These days one has to be a pretty determined art supporter to fight ones way through the afternoon peak hour traffic to attend an exhibition opening in the Johannesburg city centre. But it was heartening to see a how many people thought that Ephraim’s Ngatane’s work would be worth the effort.
In his short life Ngatane made a marked impression on the art of the 1950s, 1960s and 1970s capturing the essence of life in the township. He studied under Cecil Skotnes at the renowned Polly Street Art Centre from 1952 to 1954 and it was there that he began to develop his own style of self expression experimenting with different media such as gouache, watercolour and oil paint. Unlike many of his peers, he used abstract and geometric shapes and a wide spectrum of colour to create emotive renditions of the realities of township life.
The paintings and water colours on show at Ephraim Ngatane: Symphony of Soweto at the Standard Bank Gallery, Johannesburg, have been sourced almost entirely from art collector Greg Blank, much of the work inherited from his father. Most of the works on view were painted in 1968/9. At the exhibition opening Blank told how he first came into contact with Ngatane’s work at the age of eight. The artist would arrive at this parent’s home with a canvas rolled up in old newspaper and his father would hand over fifty or a hundred rands in exchange for a painting. Blank does not recall his father paying too much attention to what was on the canvas but interestingly, particularly at a time when the work of black artists rarely featured in white suburbia, the works were duly framed to decorate the Blank family home.
Blank, once a prominent stock broker who fell foul of the law in the early nineties culminating in an eight year prison sentence (of which he served less than two), explains that it was only after his release from prison that he began to understand the meaning of Ngatane’s work. In the almost two years he spent in Krugersdorp prison he came to the realisation that ‘we as whites think that blacks understand what we are telling them and that blacks think that whites understand what they are telling us’ but that there is a great divide based on our vastly different backgrounds and lives lived far apart in what was then (and to a large extent still is) a racially segregated city.
It was through Ngatane’s work that Blank gained some insight into and empathy for the gritty realities of the black township experience, more specifically life in Soweto during the apartheid years, he said. For Blank Ngatane’s work provides a historical frame of reference for those living in the sprawling township on the perimeter of Johannesburg.
And as an investment tip never goes amiss, the intrepid art collector should probably heed the advice of Blank. His private collection boasts artists such as Marc Chagall, Joan Miro and Henry Moore but, as he contends, the best return on investment today will be realised by investing in black artists such as Ngatane. According to Blank, an avid collector and art dealer, emerging black artists are another good ‘stock’ pick for art buyers.
It is fortuitous that the Blank family preserved such a large number of Ngatane’s work and that the Standard Bank Gallery has made these accessible to the broader public.

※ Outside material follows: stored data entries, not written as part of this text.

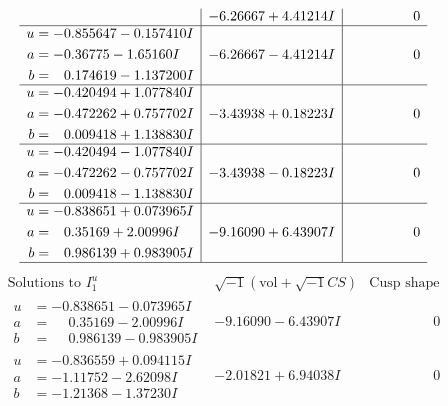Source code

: \documentclass[1p]{elsarticle_modified}
\theoremstyle{definition}
\newcommand{\I}{\sqrt{-1}}
\begin{document}
$$\begin{array}{c|c|c}
 & -6.26667 + 4.41214 I & \phantom{-0.000000 } 0 \\ \hline\begin{aligned}
u &= -0.855647 - 0.157410 I \\
a &= -0.36775 - 1.65160 I \\
b &= \phantom{-}0.174619 - 1.137200 I\end{aligned}
 & -6.26667 - 4.41214 I & \phantom{-0.000000 } 0 \\ \hline\begin{aligned}
u &= -0.420494 + 1.077840 I \\
a &= -0.472262 + 0.757702 I \\
b &= \phantom{-}0.009418 + 1.138830 I\end{aligned}
 & -3.43938 + 0.18223 I & \phantom{-0.000000 } 0 \\ \hline\begin{aligned}
u &= -0.420494 - 1.077840 I \\
a &= -0.472262 - 0.757702 I \\
b &= \phantom{-}0.009418 - 1.138830 I\end{aligned}
 & -3.43938 - 0.18223 I & \phantom{-0.000000 } 0 \\ \hline\begin{aligned}
u &= -0.838651 + 0.073965 I \\
a &= \phantom{-}0.35169 + 2.00996 I \\
b &= \phantom{-}0.986139 + 0.983905 I\end{aligned}
 & -9.16090 + 6.43907 I & \phantom{-0.000000 } 0\\
 \hline 
 \end{array}$$\newpage$$\begin{array}{c|c|c}  
\text{Solutions to }I^u_{1}& \I (\text{vol} + \sqrt{-1}CS) & \text{Cusp shape}\\
 \hline 
\begin{aligned}
u &= -0.838651 - 0.073965 I \\
a &= \phantom{-}0.35169 - 2.00996 I \\
b &= \phantom{-}0.986139 - 0.983905 I\end{aligned}
 & -9.16090 - 6.43907 I & \phantom{-0.000000 } 0 \\ \hline\begin{aligned}
u &= -0.836559 + 0.094115 I \\
a &= -1.11752 - 2.62098 I \\
b &= -1.21368 - 1.37230 I\end{aligned}
 & -2.01821 + 6.94038 I & \phantom{-0.000000 } 0 \\ \hline\begin{aligned}

\end{aligned}
\end{array}$$
\end{document}
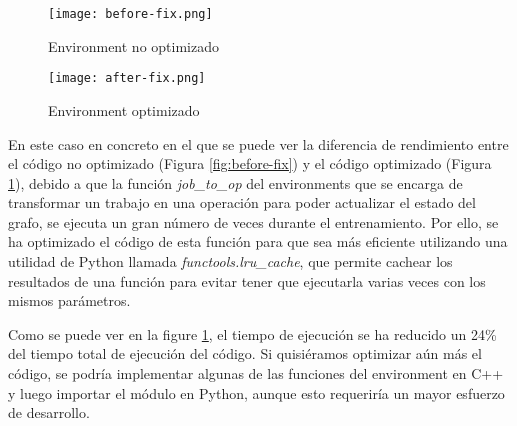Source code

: \begin{figure}
    \centering
    \begin{minipage}{0.47\textwidth}
        \centering
        \texttt{[image: before-fix.png]} 
        \caption{Environment no optimizado}
        \label{fig:before-fix}
    \end{minipage}\hfill
    \begin{minipage}{0.47\textwidth}
        \centering
        \texttt{[image: after-fix.png]}
        \caption{Environment optimizado}
        \label{fig:after-fix}
    \end{minipage}
\end{figure}

En este caso en concreto en el que se puede ver la diferencia de rendimiento
entre el código no optimizado (Figura \ref{fig:before-fix}) y el código 
optimizado (Figura \ref{fig:after-fix}), debido a que la función
\textit{job\_to\_op} del environments que se encarga de transformar un trabajo
en una operación para poder actualizar el estado del grafo, se ejecuta un gran
número de veces durante el entrenamiento. Por ello, se ha optimizado el código
de esta función para que sea más eficiente utilizando una utilidad de Python
llamada \textit{functools.lru\_cache}, que permite cachear los resultados de
una función para evitar tener que ejecutarla varias veces con los mismos
parámetros.\medskip

Como se puede ver en la figure \ref{fig:after-fix}, el tiempo de ejecución
se ha reducido un 24\% del tiempo total de ejecución del código. Si quisiéramos
optimizar aún más el código, se podría implementar algunas de las funciones
del environment en C++ y luego importar el módulo en Python, aunque esto
requeriría un mayor esfuerzo de desarrollo.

A drawback is that the bulk of the exhibition showcases works painted predominantly over a short period in the late 1960s so it does not provide an entirely comprehensive overview of the artist’s work – and this is compounded by the artist’s very short life that has deprived us from evaluating how his work may have evolved over a lifetime.
It is also problematic that an artist of Ngatane’s standing is still relegated to the category of black artist by the collector. The artist may well have given expression to the life around him and his personal experiences may well have informed much of his work. But he should not be judged purely as a black artist, particularly in view of his contribution to South African art history and the fact that he sought to capture township living without pandering to the preconceived notions of what was at the time expected of so-called ‘township artists’.
Ngatane’s work is vibrant and he gives colour to the moods and emotions of Soweto, its beggars (see image) and bicycles, its hardships and hopes, the wind, the sun and the snow. He composed pictures giving a visual interpretation of the music and the social life of the township. Having been an accomplished penny whistler and saxophonist, music is a recurring theme in Ngatane’s work. His images range from documentary realism to abstract painting and he brings to his audience an important record of life in the township at a particular time in our history. At times he also experimented with materials such as plaster of Paris or sand and oil paint to create richly textured surfaces.
Ngatane produced some 300 works during his short life of almost 33 years. Sadly he died of tuberculosis in 1971.
The exhibition was curated by Natalie Knight. A hardcover book on Ngatane, entitled A Setting Apart, edited by Rory Bester, was published to coincide with the exhibiton.